Posted Jul 18, 2021 1:25 UTC (Sun) by HelloWorld (guest, #56129)
In reply to: Footguns by Vipketsh
Parent article: Rust for Linux redux

> However, I think that there are still reasonable expectations for things the compiler will not do (e.g. start operating on non-rings).
Let's say you do an out-of-bounds write somewhere in your program. There's a chance that it might overwrite the piece of machine code that was generated from the "return be || !be" statement, and it might replace it with "return 0" (I'm aware of W^X etc, but not all platforms support that). There's no way the compiler can be expected to guard against that. I think a reasonable debate can be had about what exactly should trigger undefined behaviour, and it seems to me that compiler authors agree, as evidenced by the fact that they offer flags like -fwrapv. But I don't think it's reasonable to expect compilers to make any guarantees about what happens after UB has been invoked, not even for the be || !be example.

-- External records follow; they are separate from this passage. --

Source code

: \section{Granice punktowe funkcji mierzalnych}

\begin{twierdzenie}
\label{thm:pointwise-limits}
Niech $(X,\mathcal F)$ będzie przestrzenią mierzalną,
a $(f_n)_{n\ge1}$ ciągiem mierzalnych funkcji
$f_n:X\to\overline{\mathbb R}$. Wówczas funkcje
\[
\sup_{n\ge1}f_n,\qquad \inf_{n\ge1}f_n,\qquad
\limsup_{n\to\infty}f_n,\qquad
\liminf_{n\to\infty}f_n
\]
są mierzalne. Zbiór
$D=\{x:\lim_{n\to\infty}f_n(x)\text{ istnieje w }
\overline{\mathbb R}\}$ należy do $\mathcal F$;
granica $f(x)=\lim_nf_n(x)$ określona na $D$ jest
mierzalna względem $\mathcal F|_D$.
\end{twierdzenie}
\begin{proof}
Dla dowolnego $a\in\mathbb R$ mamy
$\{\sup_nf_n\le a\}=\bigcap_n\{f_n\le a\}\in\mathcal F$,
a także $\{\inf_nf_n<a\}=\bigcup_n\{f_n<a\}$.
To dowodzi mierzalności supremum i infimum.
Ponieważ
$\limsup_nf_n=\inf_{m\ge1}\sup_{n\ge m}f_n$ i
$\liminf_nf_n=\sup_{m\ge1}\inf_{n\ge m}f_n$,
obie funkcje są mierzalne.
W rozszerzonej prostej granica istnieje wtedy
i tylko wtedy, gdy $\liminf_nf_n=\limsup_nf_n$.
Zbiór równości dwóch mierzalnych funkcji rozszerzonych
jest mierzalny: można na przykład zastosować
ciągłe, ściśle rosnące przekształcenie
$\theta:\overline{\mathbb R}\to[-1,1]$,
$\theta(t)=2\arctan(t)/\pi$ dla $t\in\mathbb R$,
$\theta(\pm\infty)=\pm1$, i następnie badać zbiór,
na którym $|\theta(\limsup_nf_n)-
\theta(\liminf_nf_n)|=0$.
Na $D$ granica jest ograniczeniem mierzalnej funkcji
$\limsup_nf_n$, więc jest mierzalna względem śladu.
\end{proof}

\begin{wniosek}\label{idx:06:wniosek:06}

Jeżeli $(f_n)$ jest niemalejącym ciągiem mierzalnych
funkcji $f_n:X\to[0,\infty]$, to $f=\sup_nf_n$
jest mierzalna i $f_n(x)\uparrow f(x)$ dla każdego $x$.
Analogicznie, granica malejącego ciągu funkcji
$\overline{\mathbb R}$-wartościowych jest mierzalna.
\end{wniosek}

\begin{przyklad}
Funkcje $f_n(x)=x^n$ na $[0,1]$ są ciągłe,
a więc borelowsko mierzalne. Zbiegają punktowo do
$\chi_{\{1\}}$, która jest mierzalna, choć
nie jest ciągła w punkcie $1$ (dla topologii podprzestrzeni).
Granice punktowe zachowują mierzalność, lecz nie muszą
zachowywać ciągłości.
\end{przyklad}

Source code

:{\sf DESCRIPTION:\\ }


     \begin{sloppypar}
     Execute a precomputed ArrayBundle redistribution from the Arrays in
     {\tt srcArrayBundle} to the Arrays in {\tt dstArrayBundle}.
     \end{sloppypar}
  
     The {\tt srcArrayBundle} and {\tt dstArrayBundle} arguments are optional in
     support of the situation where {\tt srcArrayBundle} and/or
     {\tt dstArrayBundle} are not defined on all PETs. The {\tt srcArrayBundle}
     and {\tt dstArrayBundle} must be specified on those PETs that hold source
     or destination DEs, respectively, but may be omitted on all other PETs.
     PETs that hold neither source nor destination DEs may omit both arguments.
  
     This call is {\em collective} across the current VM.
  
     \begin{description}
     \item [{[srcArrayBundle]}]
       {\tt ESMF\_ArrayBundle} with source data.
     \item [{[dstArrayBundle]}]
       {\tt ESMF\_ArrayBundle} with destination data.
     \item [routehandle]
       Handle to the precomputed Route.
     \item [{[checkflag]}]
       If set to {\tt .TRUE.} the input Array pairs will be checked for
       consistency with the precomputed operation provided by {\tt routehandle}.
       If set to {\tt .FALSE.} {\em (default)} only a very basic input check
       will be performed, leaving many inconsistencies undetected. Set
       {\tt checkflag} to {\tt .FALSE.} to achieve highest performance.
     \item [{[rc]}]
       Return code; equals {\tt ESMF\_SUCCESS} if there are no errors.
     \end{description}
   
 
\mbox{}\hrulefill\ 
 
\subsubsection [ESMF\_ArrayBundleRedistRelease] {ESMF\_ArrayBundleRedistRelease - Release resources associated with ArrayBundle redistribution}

> Reality and de-facto standards are also important. For decades compilers compiled code with the semantics of wrapping 2's complement signed arithmetic thereby creating an implicit agreement that that's how signed integers work.
Again, SimCity was working fine for many years, despite having use-after-free bugs. Does that mean there's an "implicit agreement" that that's how free should “work”?
I think the standard should be that a behaviour should be preserved (at least optionally) if it has been around for a long time and a reasonable person might have specified it in some form of documentation. Reasonable people might have written a C standard where two's complement representation is specified for signed integer types. But no reasonable person would write a specification for free that says you can still use the data you just freed, because that just doesn't make sense. Now of course people have different ideas about what reasonable people would or wouldn't do, but my point is that “this has been working for years, so it must continue to work” just isn't sufficient by itself.

Footguns

Posted Jul 18, 2021 8:14 UTC (Sun) by Vipketsh (guest, #134480) [Link] (9 responses)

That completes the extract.